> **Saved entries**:

↓↓↓

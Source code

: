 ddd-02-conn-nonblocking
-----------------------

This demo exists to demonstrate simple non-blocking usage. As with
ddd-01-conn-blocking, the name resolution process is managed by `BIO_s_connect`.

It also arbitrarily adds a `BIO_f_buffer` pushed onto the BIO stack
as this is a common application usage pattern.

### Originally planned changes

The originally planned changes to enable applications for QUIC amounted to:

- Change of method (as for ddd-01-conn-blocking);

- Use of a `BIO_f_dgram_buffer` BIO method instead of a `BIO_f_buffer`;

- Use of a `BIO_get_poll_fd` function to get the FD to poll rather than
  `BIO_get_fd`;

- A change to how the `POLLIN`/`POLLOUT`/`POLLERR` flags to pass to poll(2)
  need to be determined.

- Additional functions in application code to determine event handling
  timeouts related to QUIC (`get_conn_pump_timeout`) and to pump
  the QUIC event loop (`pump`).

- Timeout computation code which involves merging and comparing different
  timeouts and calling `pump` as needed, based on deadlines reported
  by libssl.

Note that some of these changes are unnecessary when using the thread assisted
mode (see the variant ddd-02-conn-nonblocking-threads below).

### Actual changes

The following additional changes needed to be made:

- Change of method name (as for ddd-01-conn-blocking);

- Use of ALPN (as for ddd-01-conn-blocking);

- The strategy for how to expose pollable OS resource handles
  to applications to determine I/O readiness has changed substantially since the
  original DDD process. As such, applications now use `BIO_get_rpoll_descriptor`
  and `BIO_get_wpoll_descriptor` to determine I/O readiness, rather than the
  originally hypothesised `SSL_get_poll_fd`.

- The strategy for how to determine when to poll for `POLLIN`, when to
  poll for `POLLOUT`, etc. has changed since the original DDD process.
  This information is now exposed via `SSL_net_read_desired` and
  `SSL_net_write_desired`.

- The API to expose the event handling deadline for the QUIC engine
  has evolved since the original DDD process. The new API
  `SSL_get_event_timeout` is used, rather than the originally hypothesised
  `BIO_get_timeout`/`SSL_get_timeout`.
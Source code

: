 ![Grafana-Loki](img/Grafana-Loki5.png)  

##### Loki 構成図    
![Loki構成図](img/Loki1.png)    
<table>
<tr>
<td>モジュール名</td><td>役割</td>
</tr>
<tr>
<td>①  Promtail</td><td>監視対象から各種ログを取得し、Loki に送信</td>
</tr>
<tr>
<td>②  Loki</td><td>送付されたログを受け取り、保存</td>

↑↑↑

> **PROBLEM REQUIREMENTS**: Reproduce the lines of the records exactly, from the first one through the line that contains "ddd-01-conn-blocking, the name".

> **TASK OUTPUT**:
Source code

: ddd-02-conn-nonblocking
-----------------------

This demo exists to demonstrate simple non-blocking usage. As with
ddd-01-conn-blocking, the name resolution process is managed by `BIO_s_connect`.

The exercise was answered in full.